From Behavioral Strategy, developed by Jason Hreha.
Where it helps most
Healthcare outcomes often hinge on completion of a behavior chain under real constraints:
- medication initiation and adherence,
- screening completion and follow-through,
- appointment attendance and prep behaviors,
- digital health onboarding and sustained use,
- staff workflow adoption (handoffs, documentation, escalation behaviors).
Typical target behaviors (examples)
Each behavior is written as: population does action in context within window.
- “Patients attend the follow-up appointment within 10 days of discharge.”
- “Eligible patients complete screening within 30 days of eligibility notice.”
- “Patients complete the first medication pickup within 48 hours of prescription.”
- “Patients record and submit one measurement (BP, glucose) within 24 hours of enrollment.”
- “New users complete onboarding and the first clinical workflow step within the first session (digital health).”
The healthcare reality: feasibility beats reminders
Many healthcare programs default to “remind and motivate.” But the limiting factor is often capability and context:
- side effects, competing demands, and cognitive load,
- access, transport, and scheduling friction,
- paperwork and coordination burdens,
- unclear value (time-to-first-benefit is too long).
If the behavior is not feasible under these constraints, reminders and messaging are noise.
Case patterns (grounded examples)
- Adherence is a behavior chain: missed steps can be logistical (pickup), cognitive (forgetting), or contextual (unstable routines). See: HIV adherence.
- Digital health onboarding: durable outcomes require a clean first completion and fast value realization, not an app download. See: Digital health onboarding.
- Meditation apps: the target behavior is repeated practice in context; many products fail because the repeat behavior is misfit and value is delayed. See: Meditation apps.
- Organ donation defaults are not the story: high performance depends on coordinator networks, ICU workflows, training, and logistics, not only opt-in vs opt-out legal defaults. See: Spain’s ONT and Organ donation defaults.
Measurement and equity
Healthcare behavior metrics should specify:
- denominator (eligible vs contacted vs scheduled),
- window (clinical deadlines and follow-up cadence are part of the intervention),
- persistence (repeat behavior over multiple cycles),
- segment cuts (equity: constraints differ by cohort).
See: Measurement Standards.
Frequently asked questions
What is a target behavior in healthcare?
A specific, observable action for an eligible patient population in a real care context within a defined window (e.g., attend an appointment within 14 days of discharge, or take medication on schedule for 7 consecutive days).
Why are nudges usually insufficient in healthcare?
Because many failures are feasibility failures (capability, side effects, cost, logistics, coordination). Nudges can be marginal optimization after enablement exists; they are rarely the lever.
Do you rely on habit formation for health behaviors?

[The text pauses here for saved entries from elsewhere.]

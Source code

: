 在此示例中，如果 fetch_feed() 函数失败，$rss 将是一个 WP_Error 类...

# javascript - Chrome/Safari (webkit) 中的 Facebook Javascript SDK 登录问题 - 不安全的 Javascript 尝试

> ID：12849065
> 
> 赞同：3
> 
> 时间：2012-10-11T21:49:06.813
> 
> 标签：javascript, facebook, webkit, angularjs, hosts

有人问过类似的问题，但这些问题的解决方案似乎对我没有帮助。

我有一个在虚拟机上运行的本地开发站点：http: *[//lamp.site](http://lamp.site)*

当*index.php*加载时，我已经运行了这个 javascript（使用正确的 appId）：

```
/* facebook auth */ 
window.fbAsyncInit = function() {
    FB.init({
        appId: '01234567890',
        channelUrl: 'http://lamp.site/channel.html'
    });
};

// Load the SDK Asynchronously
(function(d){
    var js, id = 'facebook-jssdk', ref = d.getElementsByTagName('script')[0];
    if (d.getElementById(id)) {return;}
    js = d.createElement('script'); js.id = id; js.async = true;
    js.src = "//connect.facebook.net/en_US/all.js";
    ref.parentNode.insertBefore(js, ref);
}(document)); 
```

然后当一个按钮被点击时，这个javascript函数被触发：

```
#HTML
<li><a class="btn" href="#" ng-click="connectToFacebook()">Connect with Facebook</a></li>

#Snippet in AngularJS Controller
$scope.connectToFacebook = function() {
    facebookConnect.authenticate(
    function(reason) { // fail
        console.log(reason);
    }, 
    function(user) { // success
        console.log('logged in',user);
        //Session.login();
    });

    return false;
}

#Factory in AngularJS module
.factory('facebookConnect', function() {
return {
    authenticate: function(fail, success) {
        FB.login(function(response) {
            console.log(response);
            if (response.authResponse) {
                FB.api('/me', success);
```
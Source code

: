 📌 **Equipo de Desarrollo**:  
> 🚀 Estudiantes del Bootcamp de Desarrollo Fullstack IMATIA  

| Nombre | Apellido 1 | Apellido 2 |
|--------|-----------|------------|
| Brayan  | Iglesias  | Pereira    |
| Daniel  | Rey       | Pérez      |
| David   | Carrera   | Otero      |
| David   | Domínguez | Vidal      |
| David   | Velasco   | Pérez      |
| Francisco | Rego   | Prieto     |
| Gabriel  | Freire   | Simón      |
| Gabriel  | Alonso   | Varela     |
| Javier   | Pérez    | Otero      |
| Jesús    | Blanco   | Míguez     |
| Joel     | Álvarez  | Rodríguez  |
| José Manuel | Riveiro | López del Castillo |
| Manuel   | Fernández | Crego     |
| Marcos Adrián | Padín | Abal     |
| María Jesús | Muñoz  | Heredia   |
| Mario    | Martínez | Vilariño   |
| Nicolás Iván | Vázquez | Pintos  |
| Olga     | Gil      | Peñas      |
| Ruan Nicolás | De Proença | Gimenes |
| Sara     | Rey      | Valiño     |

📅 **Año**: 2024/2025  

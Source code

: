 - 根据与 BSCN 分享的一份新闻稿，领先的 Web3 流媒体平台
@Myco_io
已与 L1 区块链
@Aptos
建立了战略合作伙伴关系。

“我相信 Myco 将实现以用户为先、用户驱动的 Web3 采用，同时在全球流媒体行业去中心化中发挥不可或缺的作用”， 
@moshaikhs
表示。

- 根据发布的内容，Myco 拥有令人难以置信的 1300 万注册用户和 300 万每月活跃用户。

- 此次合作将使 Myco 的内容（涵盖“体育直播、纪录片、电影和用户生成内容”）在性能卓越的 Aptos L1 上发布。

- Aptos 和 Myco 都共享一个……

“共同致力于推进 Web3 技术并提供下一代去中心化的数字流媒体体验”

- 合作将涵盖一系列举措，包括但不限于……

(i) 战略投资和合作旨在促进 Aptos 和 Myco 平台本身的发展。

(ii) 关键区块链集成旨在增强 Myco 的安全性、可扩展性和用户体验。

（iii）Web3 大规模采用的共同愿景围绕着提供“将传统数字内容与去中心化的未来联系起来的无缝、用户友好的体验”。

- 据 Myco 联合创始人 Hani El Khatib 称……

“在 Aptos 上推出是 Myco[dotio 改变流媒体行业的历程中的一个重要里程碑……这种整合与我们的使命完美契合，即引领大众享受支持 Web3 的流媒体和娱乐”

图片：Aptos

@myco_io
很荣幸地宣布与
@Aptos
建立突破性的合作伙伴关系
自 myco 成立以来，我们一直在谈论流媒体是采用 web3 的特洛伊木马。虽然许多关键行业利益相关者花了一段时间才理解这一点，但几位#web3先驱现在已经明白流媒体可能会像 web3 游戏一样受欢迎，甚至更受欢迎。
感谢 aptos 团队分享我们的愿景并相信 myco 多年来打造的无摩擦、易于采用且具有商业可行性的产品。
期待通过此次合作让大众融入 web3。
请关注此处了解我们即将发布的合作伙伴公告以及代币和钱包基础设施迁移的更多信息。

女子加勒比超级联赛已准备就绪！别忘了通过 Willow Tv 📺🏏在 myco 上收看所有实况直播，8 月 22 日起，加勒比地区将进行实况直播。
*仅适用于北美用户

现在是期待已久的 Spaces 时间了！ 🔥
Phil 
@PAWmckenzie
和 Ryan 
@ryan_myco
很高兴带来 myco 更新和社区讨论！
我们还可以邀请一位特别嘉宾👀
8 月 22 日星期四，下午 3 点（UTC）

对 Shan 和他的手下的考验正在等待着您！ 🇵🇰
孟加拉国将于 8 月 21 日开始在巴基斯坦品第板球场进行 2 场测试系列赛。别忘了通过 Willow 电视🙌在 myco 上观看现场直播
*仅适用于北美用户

Not as a primary strategy. Some sub-actions can become more automatic in stable contexts, but many health behaviors remain goal-directed and constraint-bound. Start with feasibility and matching.
What should you measure?
Measure the behavior directly with explicit denominators and windows (not intention), and track persistence when durability matters.
What are the main ethical guardrails?
Respect autonomy, obtain informed consent when appropriate, minimize harm, and validate that interventions work across segments (equity) without exploiting vulnerability.